═════ TASK INPUT

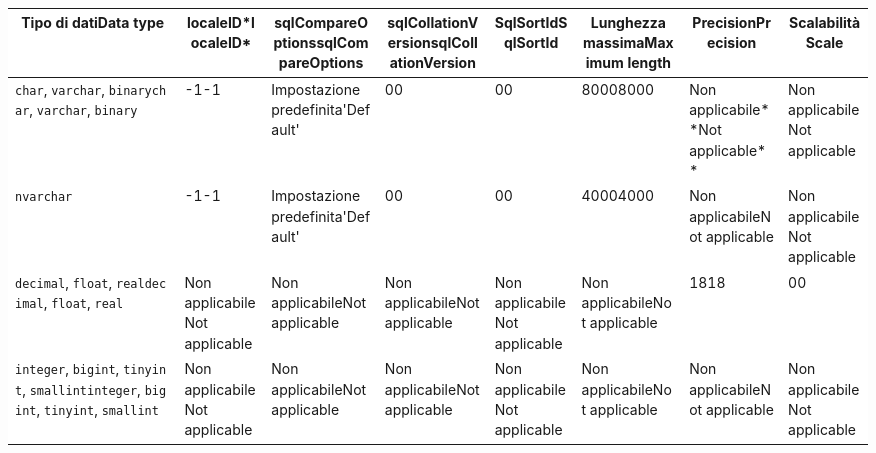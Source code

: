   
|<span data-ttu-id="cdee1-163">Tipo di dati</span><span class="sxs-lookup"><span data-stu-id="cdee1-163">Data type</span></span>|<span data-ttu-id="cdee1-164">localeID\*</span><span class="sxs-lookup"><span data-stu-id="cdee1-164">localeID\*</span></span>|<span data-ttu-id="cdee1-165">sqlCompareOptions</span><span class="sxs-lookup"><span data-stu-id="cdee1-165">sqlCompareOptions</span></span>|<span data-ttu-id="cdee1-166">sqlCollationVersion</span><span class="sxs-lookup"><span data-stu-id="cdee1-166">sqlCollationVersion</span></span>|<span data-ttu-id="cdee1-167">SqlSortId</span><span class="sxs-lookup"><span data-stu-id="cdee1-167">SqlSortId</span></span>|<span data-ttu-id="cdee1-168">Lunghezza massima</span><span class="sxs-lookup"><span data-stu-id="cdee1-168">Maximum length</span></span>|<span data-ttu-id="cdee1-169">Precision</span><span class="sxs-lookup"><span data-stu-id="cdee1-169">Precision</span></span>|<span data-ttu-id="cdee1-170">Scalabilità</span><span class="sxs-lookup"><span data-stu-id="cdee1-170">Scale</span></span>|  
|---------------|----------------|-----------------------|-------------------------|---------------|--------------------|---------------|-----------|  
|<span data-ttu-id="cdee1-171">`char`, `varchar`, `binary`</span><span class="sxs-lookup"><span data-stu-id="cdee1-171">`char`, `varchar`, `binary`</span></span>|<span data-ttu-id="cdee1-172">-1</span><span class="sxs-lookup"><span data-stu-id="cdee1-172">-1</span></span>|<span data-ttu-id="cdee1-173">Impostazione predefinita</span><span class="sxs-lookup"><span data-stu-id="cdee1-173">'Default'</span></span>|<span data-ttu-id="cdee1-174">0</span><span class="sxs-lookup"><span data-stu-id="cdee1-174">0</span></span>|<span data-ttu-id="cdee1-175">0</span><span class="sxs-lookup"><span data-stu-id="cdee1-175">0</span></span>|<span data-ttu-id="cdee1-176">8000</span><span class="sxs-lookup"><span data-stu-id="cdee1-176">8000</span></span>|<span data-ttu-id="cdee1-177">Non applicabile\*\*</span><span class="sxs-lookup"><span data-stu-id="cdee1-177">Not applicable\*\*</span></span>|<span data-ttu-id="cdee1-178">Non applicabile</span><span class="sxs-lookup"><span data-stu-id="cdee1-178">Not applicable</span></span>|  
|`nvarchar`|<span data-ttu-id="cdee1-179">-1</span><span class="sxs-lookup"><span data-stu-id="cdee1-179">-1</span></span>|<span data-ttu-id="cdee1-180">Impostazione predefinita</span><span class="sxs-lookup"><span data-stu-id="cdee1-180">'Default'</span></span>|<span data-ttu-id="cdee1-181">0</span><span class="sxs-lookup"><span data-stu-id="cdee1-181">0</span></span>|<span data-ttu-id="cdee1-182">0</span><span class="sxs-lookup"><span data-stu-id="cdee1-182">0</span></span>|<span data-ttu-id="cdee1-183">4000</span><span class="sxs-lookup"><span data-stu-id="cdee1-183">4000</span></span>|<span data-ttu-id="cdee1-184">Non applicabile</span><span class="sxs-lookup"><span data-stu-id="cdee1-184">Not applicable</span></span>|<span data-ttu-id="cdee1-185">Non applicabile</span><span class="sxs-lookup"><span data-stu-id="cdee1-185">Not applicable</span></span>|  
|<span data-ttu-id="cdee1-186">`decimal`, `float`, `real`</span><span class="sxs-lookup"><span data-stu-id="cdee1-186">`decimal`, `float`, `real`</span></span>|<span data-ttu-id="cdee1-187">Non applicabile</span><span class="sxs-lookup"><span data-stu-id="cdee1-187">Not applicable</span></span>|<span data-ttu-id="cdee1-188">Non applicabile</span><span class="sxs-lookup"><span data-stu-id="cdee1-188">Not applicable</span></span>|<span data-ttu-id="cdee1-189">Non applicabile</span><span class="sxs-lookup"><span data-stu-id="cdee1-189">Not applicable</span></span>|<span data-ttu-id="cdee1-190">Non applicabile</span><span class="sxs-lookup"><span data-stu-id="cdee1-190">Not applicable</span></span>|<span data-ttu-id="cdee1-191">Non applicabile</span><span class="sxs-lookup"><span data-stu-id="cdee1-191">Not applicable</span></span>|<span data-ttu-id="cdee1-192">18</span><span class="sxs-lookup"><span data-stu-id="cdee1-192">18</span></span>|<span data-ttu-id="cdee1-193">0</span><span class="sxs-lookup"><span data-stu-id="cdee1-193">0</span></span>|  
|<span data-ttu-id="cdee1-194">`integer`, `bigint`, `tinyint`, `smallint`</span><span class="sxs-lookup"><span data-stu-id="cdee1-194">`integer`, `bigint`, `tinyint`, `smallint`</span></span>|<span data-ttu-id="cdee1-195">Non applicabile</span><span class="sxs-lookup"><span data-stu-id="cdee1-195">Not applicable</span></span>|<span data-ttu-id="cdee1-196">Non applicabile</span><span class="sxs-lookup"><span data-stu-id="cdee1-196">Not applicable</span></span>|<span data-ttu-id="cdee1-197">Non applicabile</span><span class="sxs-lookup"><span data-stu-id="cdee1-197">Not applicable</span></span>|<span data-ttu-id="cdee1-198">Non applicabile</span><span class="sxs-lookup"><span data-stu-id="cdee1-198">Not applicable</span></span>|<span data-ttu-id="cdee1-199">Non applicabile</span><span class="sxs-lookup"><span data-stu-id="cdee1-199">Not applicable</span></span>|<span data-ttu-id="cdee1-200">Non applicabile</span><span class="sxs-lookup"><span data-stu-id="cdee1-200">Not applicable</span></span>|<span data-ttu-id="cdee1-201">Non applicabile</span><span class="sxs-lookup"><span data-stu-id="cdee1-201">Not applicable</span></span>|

══════════

Retype the data word for word and keep the pictures out of it.

» **ANSWER TO THE PROBLEM**:
Source code

:   
|<span data-ttu-id="cdee1-163">Tipo di dati</span><span class="sxs-lookup"><span data-stu-id="cdee1-163">Data type</span></span>|<span data-ttu-id="cdee1-164">localeID\*</span><span class="sxs-lookup"><span data-stu-id="cdee1-164">localeID\*</span></span>|<span data-ttu-id="cdee1-165">sqlCompareOptions</span><span class="sxs-lookup"><span data-stu-id="cdee1-165">sqlCompareOptions</span></span>|<span data-ttu-id="cdee1-166">sqlCollationVersion</span><span class="sxs-lookup"><span data-stu-id="cdee1-166">sqlCollationVersion</span></span>|<span data-ttu-id="cdee1-167">SqlSortId</span><span class="sxs-lookup"><span data-stu-id="cdee1-167">SqlSortId</span></span>|<span data-ttu-id="cdee1-168">Lunghezza massima</span><span class="sxs-lookup"><span data-stu-id="cdee1-168">Maximum length</span></span>|<span data-ttu-id="cdee1-169">Precision</span><span class="sxs-lookup"><span data-stu-id="cdee1-169">Precision</span></span>|<span data-ttu-id="cdee1-170">Scalabilità</span><span class="sxs-lookup"><span data-stu-id="cdee1-170">Scale</span></span>|  
|---------------|----------------|-----------------------|-------------------------|---------------|--------------------|---------------|-----------|  
|<span data-ttu-id="cdee1-171">`char`, `varchar`, `binary`</span><span class="sxs-lookup"><span data-stu-id="cdee1-171">`char`, `varchar`, `binary`</span></span>|<span data-ttu-id="cdee1-172">-1</span><span class="sxs-lookup"><span data-stu-id="cdee1-172">-1</span></span>|<span data-ttu-id="cdee1-173">Impostazione predefinita</span><span class="sxs-lookup"><span data-stu-id="cdee1-173">'Default'</span></span>|<span data-ttu-id="cdee1-174">0</span><span class="sxs-lookup"><span data-stu-id="cdee1-174">0</span></span>|<span data-ttu-id="cdee1-175">0</span><span class="sxs-lookup"><span data-stu-id="cdee1-175">0</span></span>|<span data-ttu-id="cdee1-176">8000</span><span class="sxs-lookup"><span data-stu-id="cdee1-176">8000</span></span>|<span data-ttu-id="cdee1-177">Non applicabile\*\*</span><span class="sxs-lookup"><span data-stu-id="cdee1-177">Not applicable\*\*</span></span>|<span data-ttu-id="cdee1-178">Non applicabile</span><span class="sxs-lookup"><span data-stu-id="cdee1-178">Not applicable</span></span>|  
|`nvarchar`|<span data-ttu-id="cdee1-179">-1</span><span class="sxs-lookup"><span data-stu-id="cdee1-179">-1</span></span>|<span data-ttu-id="cdee1-180">Impostazione predefinita</span><span class="sxs-lookup"><span data-stu-id="cdee1-180">'Default'</span></span>|<span data-ttu-id="cdee1-181">0</span><span class="sxs-lookup"><span data-stu-id="cdee1-181">0</span></span>|<span data-ttu-id="cdee1-182">0</span><span class="sxs-lookup"><span data-stu-id="cdee1-182">0</span></span>|<span data-ttu-id="cdee1-183">4000</span><span class="sxs-lookup"><span data-stu-id="cdee1-183">4000</span></span>|<span data-ttu-id="cdee1-184">Non applicabile</span><span class="sxs-lookup"><span data-stu-id="cdee1-184">Not applicable</span></span>|<span data-ttu-id="cdee1-185">Non applicabile</span><span class="sxs-lookup"><span data-stu-id="cdee1-185">Not applicable</span></span>|  
|<span data-ttu-id="cdee1-186">`decimal`, `float`, `real`</span><span class="sxs-lookup"><span data-stu-id="cdee1-186">`decimal`, `float`, `real`</span></span>|<span data-ttu-id="cdee1-187">Non applicabile</span><span class="sxs-lookup"><span data-stu-id="cdee1-187">Not applicable</span></span>|<span data-ttu-id="cdee1-188">Non applicabile</span><span class="sxs-lookup"><span data-stu-id="cdee1-188">Not applicable</span></span>|<span data-ttu-id="cdee1-189">Non applicabile</span><span class="sxs-lookup"><span data-stu-id="cdee1-189">Not applicable</span></span>|<span data-ttu-id="cdee1-190">Non applicabile</span><span class="sxs-lookup"><span data-stu-id="cdee1-190">Not applicable</span></span>|<span data-ttu-id="cdee1-191">Non applicabile</span><span class="sxs-lookup"><span data-stu-id="cdee1-191">Not applicable</span></span>|<span data-ttu-id="cdee1-192">18</span><span class="sxs-lookup"><span data-stu-id="cdee1-192">18</span></span>|<span data-ttu-id="cdee1-193">0</span><span class="sxs-lookup"><span data-stu-id="cdee1-193">0</span></span>|  
|<span data-ttu-id="cdee1-194">`integer`, `bigint`, `tinyint`, `smallint`</span><span class="sxs-lookup"><span data-stu-id="cdee1-194">`integer`, `bigint`, `tinyint`, `smallint`</span></span>|<span data-ttu-id="cdee1-195">Non applicabile</span><span class="sxs-lookup"><span data-stu-id="cdee1-195">Not applicable</span></span>|<span data-ttu-id="cdee1-196">Non applicabile</span><span class="sxs-lookup"><span data-stu-id="cdee1-196">Not applicable</span></span>|<span data-ttu-id="cdee1-197">Non applicabile</span><span class="sxs-lookup"><span data-stu-id="cdee1-197">Not applicable</span></span>|<span data-ttu-id="cdee1-198">Non applicabile</span><span class="sxs-lookup"><span data-stu-id="cdee1-198">Not applicable</span></span>|<span data-ttu-id="cdee1-199">Non applicabile</span><span class="sxs-lookup"><span data-stu-id="cdee1-199">Not applicable</span></span>|<span data-ttu-id="cdee1-200">Non applicabile</span><span class="sxs-lookup"><span data-stu-id="cdee1-200">Not applicable</span></span>|<span data-ttu-id="cdee1-201">Non applicabile</span><span class="sxs-lookup"><span data-stu-id="cdee1-201">Not applicable</span></span>|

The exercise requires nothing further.